• _YOUR ASSIGNMENT_:
A single number is needed: how many lines of the data below contain "newcommand".

[Collected data]
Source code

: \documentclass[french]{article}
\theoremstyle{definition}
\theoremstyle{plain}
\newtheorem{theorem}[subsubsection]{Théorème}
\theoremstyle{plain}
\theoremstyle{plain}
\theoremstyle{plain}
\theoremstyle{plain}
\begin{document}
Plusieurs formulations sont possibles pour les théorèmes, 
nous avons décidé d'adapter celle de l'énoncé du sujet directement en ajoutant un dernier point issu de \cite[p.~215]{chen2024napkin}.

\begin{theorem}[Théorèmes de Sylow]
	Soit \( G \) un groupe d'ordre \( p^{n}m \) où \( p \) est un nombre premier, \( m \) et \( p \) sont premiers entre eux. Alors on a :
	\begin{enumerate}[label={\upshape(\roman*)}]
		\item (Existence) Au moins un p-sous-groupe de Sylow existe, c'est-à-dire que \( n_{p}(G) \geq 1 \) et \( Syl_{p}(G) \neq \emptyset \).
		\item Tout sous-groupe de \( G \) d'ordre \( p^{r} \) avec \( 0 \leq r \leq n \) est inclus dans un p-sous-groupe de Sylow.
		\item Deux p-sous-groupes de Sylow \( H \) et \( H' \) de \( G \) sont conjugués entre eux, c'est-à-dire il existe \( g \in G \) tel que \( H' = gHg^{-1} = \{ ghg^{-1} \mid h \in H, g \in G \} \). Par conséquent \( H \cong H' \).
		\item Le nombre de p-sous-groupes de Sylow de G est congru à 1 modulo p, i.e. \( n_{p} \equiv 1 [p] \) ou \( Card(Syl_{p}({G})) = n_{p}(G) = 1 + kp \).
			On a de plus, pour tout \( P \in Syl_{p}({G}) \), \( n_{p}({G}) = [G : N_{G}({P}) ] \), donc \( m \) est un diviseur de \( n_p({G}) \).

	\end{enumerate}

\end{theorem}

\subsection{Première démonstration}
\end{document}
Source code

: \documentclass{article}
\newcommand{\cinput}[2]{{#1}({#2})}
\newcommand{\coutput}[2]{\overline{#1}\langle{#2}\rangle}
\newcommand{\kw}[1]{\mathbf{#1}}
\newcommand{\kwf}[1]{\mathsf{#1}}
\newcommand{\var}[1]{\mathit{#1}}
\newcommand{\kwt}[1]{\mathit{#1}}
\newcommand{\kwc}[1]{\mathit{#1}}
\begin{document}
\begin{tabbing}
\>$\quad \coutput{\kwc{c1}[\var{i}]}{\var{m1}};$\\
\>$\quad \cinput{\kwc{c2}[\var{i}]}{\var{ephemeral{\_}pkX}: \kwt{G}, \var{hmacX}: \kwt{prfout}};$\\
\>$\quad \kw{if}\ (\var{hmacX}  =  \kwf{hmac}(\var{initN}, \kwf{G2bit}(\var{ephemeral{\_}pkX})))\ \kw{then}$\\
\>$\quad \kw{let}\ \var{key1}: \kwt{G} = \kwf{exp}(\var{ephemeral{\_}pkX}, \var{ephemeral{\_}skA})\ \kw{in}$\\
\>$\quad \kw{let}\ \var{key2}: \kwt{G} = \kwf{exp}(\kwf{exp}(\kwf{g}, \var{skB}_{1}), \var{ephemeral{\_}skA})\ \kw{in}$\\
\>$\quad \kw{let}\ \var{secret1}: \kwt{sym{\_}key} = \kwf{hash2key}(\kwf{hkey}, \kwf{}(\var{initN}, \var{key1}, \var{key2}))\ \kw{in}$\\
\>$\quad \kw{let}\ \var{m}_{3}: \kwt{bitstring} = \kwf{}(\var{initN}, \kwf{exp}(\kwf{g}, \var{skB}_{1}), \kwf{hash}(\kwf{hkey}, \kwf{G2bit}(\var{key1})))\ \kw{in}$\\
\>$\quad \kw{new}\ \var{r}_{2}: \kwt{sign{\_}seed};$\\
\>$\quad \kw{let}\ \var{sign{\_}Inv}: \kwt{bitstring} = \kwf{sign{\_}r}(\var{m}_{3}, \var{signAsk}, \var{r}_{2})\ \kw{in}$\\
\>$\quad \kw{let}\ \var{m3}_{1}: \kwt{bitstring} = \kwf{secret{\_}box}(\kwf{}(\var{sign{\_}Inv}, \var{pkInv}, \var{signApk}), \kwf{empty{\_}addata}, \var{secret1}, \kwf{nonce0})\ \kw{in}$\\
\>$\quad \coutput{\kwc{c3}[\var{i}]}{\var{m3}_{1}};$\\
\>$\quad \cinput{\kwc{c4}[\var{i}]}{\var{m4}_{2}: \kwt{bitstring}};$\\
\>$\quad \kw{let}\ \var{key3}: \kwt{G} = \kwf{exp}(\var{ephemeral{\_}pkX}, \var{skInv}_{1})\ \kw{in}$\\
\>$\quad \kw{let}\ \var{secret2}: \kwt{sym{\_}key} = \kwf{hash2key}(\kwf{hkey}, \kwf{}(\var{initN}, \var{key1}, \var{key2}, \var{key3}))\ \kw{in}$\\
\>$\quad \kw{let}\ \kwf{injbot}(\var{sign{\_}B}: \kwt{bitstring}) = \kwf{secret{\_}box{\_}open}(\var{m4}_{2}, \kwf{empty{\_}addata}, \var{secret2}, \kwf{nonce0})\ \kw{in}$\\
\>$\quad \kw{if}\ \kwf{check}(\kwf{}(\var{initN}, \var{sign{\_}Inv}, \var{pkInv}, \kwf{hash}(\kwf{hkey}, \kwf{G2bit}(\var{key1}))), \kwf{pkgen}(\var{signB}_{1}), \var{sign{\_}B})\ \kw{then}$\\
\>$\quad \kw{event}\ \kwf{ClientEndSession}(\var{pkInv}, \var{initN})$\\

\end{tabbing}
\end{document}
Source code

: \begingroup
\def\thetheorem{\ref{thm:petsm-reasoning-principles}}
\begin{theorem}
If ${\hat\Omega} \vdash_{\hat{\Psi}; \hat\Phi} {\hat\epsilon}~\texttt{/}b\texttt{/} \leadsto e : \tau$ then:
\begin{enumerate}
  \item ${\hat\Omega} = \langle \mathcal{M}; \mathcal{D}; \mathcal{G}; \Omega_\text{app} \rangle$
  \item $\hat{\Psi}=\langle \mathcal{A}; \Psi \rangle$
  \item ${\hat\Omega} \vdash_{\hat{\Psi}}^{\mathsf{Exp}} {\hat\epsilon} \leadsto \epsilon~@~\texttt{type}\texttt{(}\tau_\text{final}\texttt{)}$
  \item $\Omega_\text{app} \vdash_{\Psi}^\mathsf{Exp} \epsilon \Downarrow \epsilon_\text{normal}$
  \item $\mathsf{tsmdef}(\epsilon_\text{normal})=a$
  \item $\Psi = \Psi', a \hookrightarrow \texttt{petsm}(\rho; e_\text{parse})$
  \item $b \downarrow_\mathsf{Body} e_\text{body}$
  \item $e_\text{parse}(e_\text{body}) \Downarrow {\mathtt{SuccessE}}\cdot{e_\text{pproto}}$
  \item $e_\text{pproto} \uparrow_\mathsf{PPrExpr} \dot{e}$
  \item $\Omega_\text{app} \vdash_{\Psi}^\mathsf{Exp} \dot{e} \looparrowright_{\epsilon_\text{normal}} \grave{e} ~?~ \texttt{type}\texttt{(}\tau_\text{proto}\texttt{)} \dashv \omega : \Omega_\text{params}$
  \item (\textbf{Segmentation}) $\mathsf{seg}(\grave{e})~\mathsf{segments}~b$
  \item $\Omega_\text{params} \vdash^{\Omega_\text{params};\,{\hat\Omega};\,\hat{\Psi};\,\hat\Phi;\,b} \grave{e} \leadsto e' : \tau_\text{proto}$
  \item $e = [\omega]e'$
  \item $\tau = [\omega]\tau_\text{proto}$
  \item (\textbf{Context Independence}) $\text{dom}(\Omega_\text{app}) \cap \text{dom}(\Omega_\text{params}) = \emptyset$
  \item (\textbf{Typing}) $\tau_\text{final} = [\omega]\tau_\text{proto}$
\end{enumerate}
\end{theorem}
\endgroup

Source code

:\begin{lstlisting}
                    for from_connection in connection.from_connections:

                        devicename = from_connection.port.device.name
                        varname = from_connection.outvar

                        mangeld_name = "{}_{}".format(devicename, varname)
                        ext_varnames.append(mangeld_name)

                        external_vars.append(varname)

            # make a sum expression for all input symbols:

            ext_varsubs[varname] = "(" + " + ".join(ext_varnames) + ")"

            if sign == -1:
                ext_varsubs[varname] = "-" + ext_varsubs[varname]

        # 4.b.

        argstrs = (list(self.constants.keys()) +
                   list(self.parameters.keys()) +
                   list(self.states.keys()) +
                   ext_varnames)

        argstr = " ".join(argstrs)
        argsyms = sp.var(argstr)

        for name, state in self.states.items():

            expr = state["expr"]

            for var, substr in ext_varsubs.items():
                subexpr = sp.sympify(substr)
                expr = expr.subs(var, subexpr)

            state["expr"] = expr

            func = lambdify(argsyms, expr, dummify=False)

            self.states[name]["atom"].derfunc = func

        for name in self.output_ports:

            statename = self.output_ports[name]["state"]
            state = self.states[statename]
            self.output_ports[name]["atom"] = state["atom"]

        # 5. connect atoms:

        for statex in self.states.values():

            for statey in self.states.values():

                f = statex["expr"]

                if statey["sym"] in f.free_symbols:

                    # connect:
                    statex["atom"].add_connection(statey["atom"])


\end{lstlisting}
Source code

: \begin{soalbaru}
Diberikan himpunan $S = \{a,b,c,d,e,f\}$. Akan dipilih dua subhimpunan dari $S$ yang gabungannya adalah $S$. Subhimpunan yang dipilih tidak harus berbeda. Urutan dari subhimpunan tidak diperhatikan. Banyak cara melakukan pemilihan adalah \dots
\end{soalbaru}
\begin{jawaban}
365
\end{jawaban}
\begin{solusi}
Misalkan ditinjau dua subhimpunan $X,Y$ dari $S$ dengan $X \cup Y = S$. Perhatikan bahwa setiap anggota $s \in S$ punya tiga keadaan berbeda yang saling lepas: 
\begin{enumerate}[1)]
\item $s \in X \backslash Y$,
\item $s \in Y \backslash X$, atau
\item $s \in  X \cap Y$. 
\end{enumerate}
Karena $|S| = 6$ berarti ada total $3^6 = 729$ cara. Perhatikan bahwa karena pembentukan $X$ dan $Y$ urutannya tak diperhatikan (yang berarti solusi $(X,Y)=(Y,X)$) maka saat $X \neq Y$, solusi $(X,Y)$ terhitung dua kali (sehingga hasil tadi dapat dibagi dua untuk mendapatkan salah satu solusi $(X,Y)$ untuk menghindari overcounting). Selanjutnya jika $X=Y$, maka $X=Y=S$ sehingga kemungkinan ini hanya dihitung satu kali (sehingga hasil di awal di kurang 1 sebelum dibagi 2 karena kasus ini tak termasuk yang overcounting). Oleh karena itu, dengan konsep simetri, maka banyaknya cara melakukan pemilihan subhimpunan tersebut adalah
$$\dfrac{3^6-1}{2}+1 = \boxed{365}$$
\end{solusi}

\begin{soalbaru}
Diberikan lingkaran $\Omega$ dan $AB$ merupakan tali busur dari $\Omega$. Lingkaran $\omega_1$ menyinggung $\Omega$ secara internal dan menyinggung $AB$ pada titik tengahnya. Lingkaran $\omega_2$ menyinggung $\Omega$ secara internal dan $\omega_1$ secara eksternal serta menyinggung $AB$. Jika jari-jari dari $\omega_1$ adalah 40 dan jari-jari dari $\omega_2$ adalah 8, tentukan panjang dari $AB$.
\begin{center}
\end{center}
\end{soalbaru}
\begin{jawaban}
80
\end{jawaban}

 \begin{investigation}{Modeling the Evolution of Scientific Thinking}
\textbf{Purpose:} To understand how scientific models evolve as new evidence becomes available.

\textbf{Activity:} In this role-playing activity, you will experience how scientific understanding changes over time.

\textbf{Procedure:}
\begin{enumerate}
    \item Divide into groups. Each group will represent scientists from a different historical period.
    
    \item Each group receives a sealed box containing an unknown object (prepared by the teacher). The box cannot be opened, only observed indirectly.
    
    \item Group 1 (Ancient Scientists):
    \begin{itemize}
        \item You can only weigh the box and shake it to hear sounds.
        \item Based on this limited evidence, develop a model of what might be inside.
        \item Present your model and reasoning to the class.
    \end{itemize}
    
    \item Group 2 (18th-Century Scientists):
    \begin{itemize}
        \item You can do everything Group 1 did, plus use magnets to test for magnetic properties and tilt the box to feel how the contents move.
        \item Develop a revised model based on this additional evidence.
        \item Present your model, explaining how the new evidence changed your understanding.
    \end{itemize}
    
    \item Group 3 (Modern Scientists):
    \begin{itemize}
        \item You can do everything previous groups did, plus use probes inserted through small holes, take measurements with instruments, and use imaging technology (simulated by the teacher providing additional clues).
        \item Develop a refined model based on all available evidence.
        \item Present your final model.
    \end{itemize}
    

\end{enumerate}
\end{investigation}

• _WRITTEN ANSWER_:
7